%%

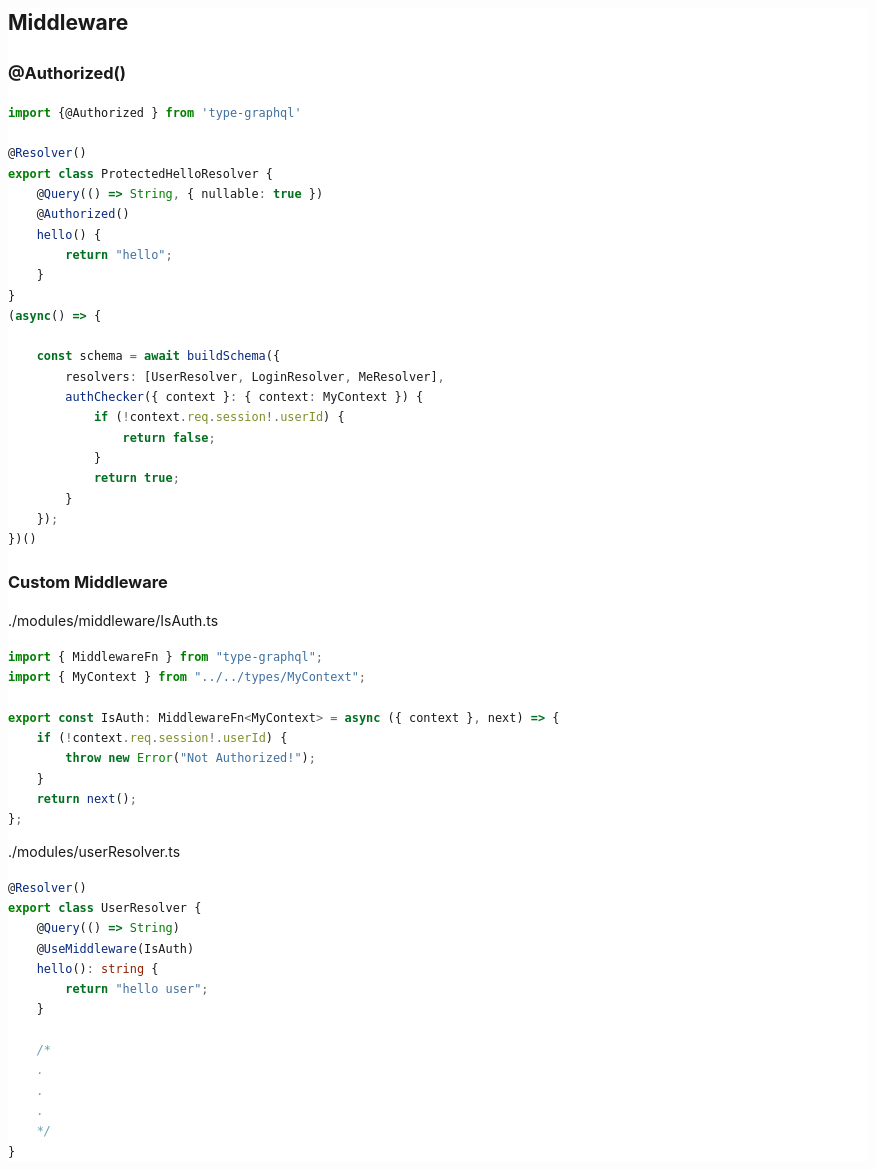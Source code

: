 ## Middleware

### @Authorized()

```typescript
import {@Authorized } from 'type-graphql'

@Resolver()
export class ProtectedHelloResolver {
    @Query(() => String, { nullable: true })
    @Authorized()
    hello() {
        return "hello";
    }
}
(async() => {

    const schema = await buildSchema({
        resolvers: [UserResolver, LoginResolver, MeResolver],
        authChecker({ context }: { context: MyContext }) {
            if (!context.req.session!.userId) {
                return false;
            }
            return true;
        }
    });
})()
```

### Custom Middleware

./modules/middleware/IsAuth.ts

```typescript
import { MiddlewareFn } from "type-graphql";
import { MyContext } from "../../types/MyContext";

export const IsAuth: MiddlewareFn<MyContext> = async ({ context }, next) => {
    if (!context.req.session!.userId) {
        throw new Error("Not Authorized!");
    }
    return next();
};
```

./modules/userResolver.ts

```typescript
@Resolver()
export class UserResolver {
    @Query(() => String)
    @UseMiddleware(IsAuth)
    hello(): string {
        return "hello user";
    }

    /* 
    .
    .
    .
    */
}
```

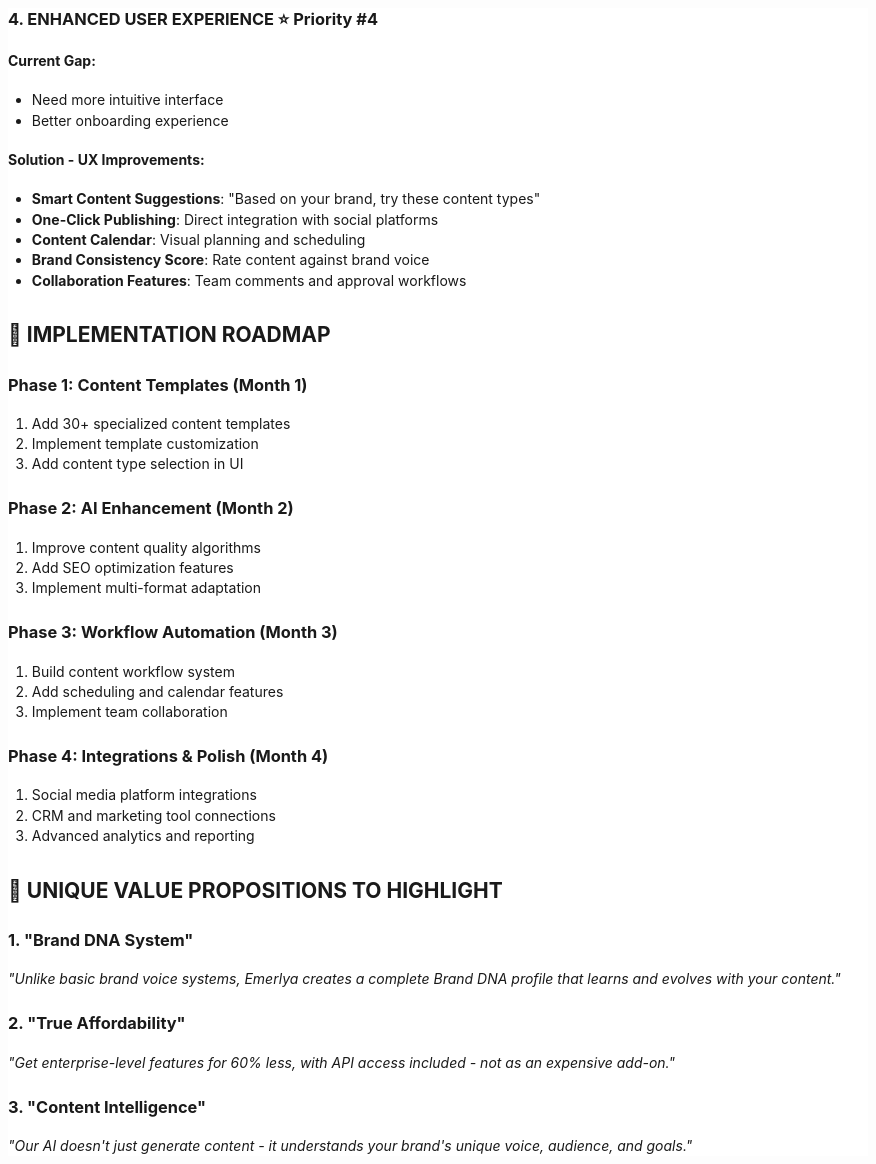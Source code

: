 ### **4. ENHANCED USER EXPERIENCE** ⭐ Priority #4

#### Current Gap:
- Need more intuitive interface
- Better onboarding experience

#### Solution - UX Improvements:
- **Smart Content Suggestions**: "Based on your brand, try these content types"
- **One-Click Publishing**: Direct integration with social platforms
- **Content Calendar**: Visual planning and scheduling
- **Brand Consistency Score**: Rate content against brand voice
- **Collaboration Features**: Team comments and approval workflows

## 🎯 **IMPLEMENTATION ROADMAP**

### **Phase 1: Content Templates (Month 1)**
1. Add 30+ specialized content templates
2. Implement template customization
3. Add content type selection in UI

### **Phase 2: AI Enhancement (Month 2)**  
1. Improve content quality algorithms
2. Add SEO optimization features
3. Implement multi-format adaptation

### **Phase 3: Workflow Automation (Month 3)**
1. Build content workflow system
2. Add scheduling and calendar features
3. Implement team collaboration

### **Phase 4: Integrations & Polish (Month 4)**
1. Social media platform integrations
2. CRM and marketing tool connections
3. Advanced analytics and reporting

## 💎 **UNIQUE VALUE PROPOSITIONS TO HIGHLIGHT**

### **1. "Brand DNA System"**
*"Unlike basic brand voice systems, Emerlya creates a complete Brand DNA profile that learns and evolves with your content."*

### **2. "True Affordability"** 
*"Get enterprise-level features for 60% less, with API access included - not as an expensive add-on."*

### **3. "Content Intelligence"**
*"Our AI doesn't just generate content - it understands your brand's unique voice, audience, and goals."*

%%

▸ **WORK TO COMPLETE**:
Isolate each line of the listing above that includes "userId". Copy it.

▸ **SOLUTION TO THIS PROBLEM**:
            if (!context.req.session!.userId) {
    if (!context.req.session!.userId) {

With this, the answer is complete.